According to the microbial solution distributions a₂, b₂, and c₂, the microbial solution was mixed well with the exhaust gas, always at the back of the pipe. By integrating the microbial solution in the pipe, the areas of microbial solution under a₂, b₂, and c₂ were determined as 0.0898 m², 0.0802 m², and 0.066 m², respectively. Therefore, the best mixing between microbial solution and exhaust gas was realized at the nozzle interval of 200mm, followed by 300mm. The poorest mixing effect was observed at the nozzle interval of 400mm.

Figure 11 shows the volume fractions of the microbial solution with different nozzle intervals at different moments. It can be observed that, the volume fraction of the microbial solution in the pipe slightly declined, after each velocity period. When the nozzle interval was 200mm, the volume fraction decreased slowly, and remained at the highest possible level in all scenarios. Therefore, the smaller the nozzle interval, the better the mixing between the microbial solution and the exhaust gas. In other words, the nozzle interval of 200mm is better than 300mm and 400mm.

(1) Compared with the traditional way of exhaust gas treatment, microbial treatment of waste gas has obvious advantages, remarkable effect, no secondary pollution.
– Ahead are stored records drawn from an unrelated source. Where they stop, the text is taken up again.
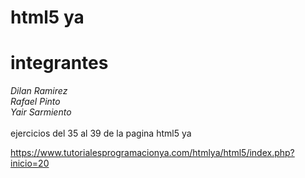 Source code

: # html5 ya
# integrantes 
*Dilan Ramirez*
<br>
*Rafael Pinto*
<br>
*Yair Sarmiento*
<br>
<br>
ejercicios del 35 al 39 de la pagina html5 ya
<br>

https://www.tutorialesprogramacionya.com/htmlya/html5/index.php?inicio=20
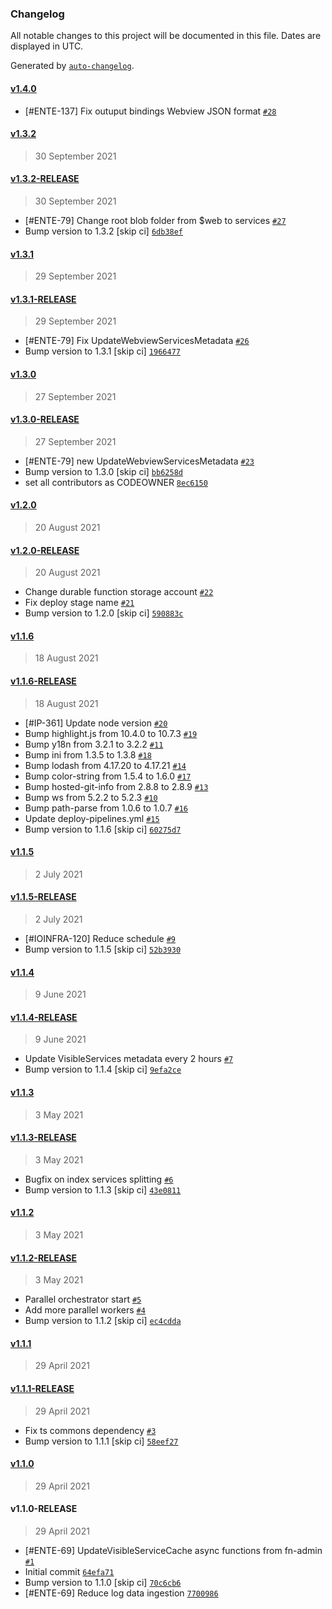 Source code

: ### Changelog

All notable changes to this project will be documented in this file. Dates are displayed in UTC.

Generated by [`auto-changelog`](https://github.com/CookPete/auto-changelog).

#### [v1.4.0](https://github.com/pagopa/io-functions-services-cache/compare/v1.3.2...v1.4.0)

- [#ENTE-137] Fix outuput bindings Webview JSON format [`#28`](https://github.com/pagopa/io-functions-services-cache/pull/28)

#### [v1.3.2](https://github.com/pagopa/io-functions-services-cache/compare/v1.3.2-RELEASE...v1.3.2)

> 30 September 2021

#### [v1.3.2-RELEASE](https://github.com/pagopa/io-functions-services-cache/compare/v1.3.1...v1.3.2-RELEASE)

> 30 September 2021

- [#ENTE-79] Change root blob folder from $web to services [`#27`](https://github.com/pagopa/io-functions-services-cache/pull/27)
- Bump version to 1.3.2 [skip ci] [`6db38ef`](https://github.com/pagopa/io-functions-services-cache/commit/6db38efebbf0c4e95193b86adbe54e6012f64516)

#### [v1.3.1](https://github.com/pagopa/io-functions-services-cache/compare/v1.3.1-RELEASE...v1.3.1)

> 29 September 2021

#### [v1.3.1-RELEASE](https://github.com/pagopa/io-functions-services-cache/compare/v1.3.0...v1.3.1-RELEASE)

> 29 September 2021

- [#ENTE-79] Fix UpdateWebviewServicesMetadata [`#26`](https://github.com/pagopa/io-functions-services-cache/pull/26)
- Bump version to 1.3.1 [skip ci] [`1966477`](https://github.com/pagopa/io-functions-services-cache/commit/1966477e5b25621f88acaa96f6bca8edd82befee)

#### [v1.3.0](https://github.com/pagopa/io-functions-services-cache/compare/v1.3.0-RELEASE...v1.3.0)

> 27 September 2021

#### [v1.3.0-RELEASE](https://github.com/pagopa/io-functions-services-cache/compare/v1.2.0...v1.3.0-RELEASE)

> 27 September 2021

- [#ENTE-79] new UpdateWebviewServicesMetadata [`#23`](https://github.com/pagopa/io-functions-services-cache/pull/23)
- Bump version to 1.3.0 [skip ci] [`bb6258d`](https://github.com/pagopa/io-functions-services-cache/commit/bb6258d96565d0ba91a87fb5c5ba539362ba7a00)
- set all contributors as CODEOWNER [`8ec6150`](https://github.com/pagopa/io-functions-services-cache/commit/8ec61501ad854973b86d8eec853154fff2103b36)

#### [v1.2.0](https://github.com/pagopa/io-functions-services-cache/compare/v1.2.0-RELEASE...v1.2.0)

> 20 August 2021

#### [v1.2.0-RELEASE](https://github.com/pagopa/io-functions-services-cache/compare/v1.1.6...v1.2.0-RELEASE)

> 20 August 2021

- Change durable function storage account [`#22`](https://github.com/pagopa/io-functions-services-cache/pull/22)
- Fix deploy stage name [`#21`](https://github.com/pagopa/io-functions-services-cache/pull/21)
- Bump version to 1.2.0 [skip ci] [`590883c`](https://github.com/pagopa/io-functions-services-cache/commit/590883c1001cee57b2cfee9e1f786ffa2a83af92)

#### [v1.1.6](https://github.com/pagopa/io-functions-services-cache/compare/v1.1.6-RELEASE...v1.1.6)

> 18 August 2021

#### [v1.1.6-RELEASE](https://github.com/pagopa/io-functions-services-cache/compare/v1.1.5...v1.1.6-RELEASE)

> 18 August 2021

- [#IP-361] Update node version [`#20`](https://github.com/pagopa/io-functions-services-cache/pull/20)
- Bump highlight.js from 10.4.0 to 10.7.3 [`#19`](https://github.com/pagopa/io-functions-services-cache/pull/19)
- Bump y18n from 3.2.1 to 3.2.2 [`#11`](https://github.com/pagopa/io-functions-services-cache/pull/11)
- Bump ini from 1.3.5 to 1.3.8 [`#18`](https://github.com/pagopa/io-functions-services-cache/pull/18)
- Bump lodash from 4.17.20 to 4.17.21 [`#14`](https://github.com/pagopa/io-functions-services-cache/pull/14)
- Bump color-string from 1.5.4 to 1.6.0 [`#17`](https://github.com/pagopa/io-functions-services-cache/pull/17)
- Bump hosted-git-info from 2.8.8 to 2.8.9 [`#13`](https://github.com/pagopa/io-functions-services-cache/pull/13)
- Bump ws from 5.2.2 to 5.2.3 [`#10`](https://github.com/pagopa/io-functions-services-cache/pull/10)
- Bump path-parse from 1.0.6 to 1.0.7 [`#16`](https://github.com/pagopa/io-functions-services-cache/pull/16)
- Update deploy-pipelines.yml [`#15`](https://github.com/pagopa/io-functions-services-cache/pull/15)
- Bump version to 1.1.6 [skip ci] [`60275d7`](https://github.com/pagopa/io-functions-services-cache/commit/60275d74303aff1bca0e7d36264869ad635e6bf8)

#### [v1.1.5](https://github.com/pagopa/io-functions-services-cache/compare/v1.1.5-RELEASE...v1.1.5)

> 2 July 2021

#### [v1.1.5-RELEASE](https://github.com/pagopa/io-functions-services-cache/compare/v1.1.4...v1.1.5-RELEASE)

> 2 July 2021

- [#IOINFRA-120] Reduce schedule [`#9`](https://github.com/pagopa/io-functions-services-cache/pull/9)
- Bump version to 1.1.5 [skip ci] [`52b3930`](https://github.com/pagopa/io-functions-services-cache/commit/52b3930747d975fbe311f0c554c4175e1b5584e2)

#### [v1.1.4](https://github.com/pagopa/io-functions-services-cache/compare/v1.1.4-RELEASE...v1.1.4)

> 9 June 2021

#### [v1.1.4-RELEASE](https://github.com/pagopa/io-functions-services-cache/compare/v1.1.3...v1.1.4-RELEASE)

> 9 June 2021

- Update VisibleServices metadata every 2 hours [`#7`](https://github.com/pagopa/io-functions-services-cache/pull/7)
- Bump version to 1.1.4 [skip ci] [`9efa2ce`](https://github.com/pagopa/io-functions-services-cache/commit/9efa2ced29c10f854c310009db820110015b4b96)

#### [v1.1.3](https://github.com/pagopa/io-functions-services-cache/compare/v1.1.3-RELEASE...v1.1.3)

> 3 May 2021

#### [v1.1.3-RELEASE](https://github.com/pagopa/io-functions-services-cache/compare/v1.1.2...v1.1.3-RELEASE)

> 3 May 2021

- Bugfix on index services splitting [`#6`](https://github.com/pagopa/io-functions-services-cache/pull/6)
- Bump version to 1.1.3 [skip ci] [`43e0811`](https://github.com/pagopa/io-functions-services-cache/commit/43e08117ecf29c0a3a8105d731285ac6aab5fb89)

#### [v1.1.2](https://github.com/pagopa/io-functions-services-cache/compare/v1.1.2-RELEASE...v1.1.2)

> 3 May 2021

#### [v1.1.2-RELEASE](https://github.com/pagopa/io-functions-services-cache/compare/v1.1.1...v1.1.2-RELEASE)

> 3 May 2021

- Parallel orchestrator start [`#5`](https://github.com/pagopa/io-functions-services-cache/pull/5)
- Add more parallel workers [`#4`](https://github.com/pagopa/io-functions-services-cache/pull/4)
- Bump version to 1.1.2 [skip ci] [`ec4cdda`](https://github.com/pagopa/io-functions-services-cache/commit/ec4cddaca225a92c5a67912aa2709f3cb437630c)

#### [v1.1.1](https://github.com/pagopa/io-functions-services-cache/compare/v1.1.1-RELEASE...v1.1.1)

> 29 April 2021

#### [v1.1.1-RELEASE](https://github.com/pagopa/io-functions-services-cache/compare/v1.1.0...v1.1.1-RELEASE)

> 29 April 2021

- Fix ts commons dependency [`#3`](https://github.com/pagopa/io-functions-services-cache/pull/3)
- Bump version to 1.1.1 [skip ci] [`58eef27`](https://github.com/pagopa/io-functions-services-cache/commit/58eef27e04a5763cfd3365da93000ae42cb874ad)

#### [v1.1.0](https://github.com/pagopa/io-functions-services-cache/compare/v1.1.0-RELEASE...v1.1.0)

> 29 April 2021

#### v1.1.0-RELEASE

> 29 April 2021

- [#ENTE-69] UpdateVisibleServiceCache async functions from fn-admin [`#1`](https://github.com/pagopa/io-functions-services-cache/pull/1)
- Initial commit [`64efa71`](https://github.com/pagopa/io-functions-services-cache/commit/64efa71a3cab728c4a2d5f1a0d1dcf46eb82c397)
- Bump version to 1.1.0 [skip ci] [`70c6cb6`](https://github.com/pagopa/io-functions-services-cache/commit/70c6cb6767ee4349642f89dd36eaf0a83ad7605c)
- [#ENTE-69] Reduce log data ingestion [`7700986`](https://github.com/pagopa/io-functions-services-cache/commit/7700986bd44aea39019c432a013d586ee592f6ab)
(2) Through numerical simulation, the influences of pipe diameter, initial distance of nozzles, number of nozzles, spacing of nozzles on the volume fraction of microbial solution in the pipe were analyzed, and the optimal distribution of nozzles was obtained. That is, when the diameter of the pipe is 300mm, the initial distance between the nozzles is 290mm, the number of nozzles is 5, and the distance between the nozzles is 200mm, the mixture of microbial solution and waste gas is the best, and the waste gas treatment effect is the best.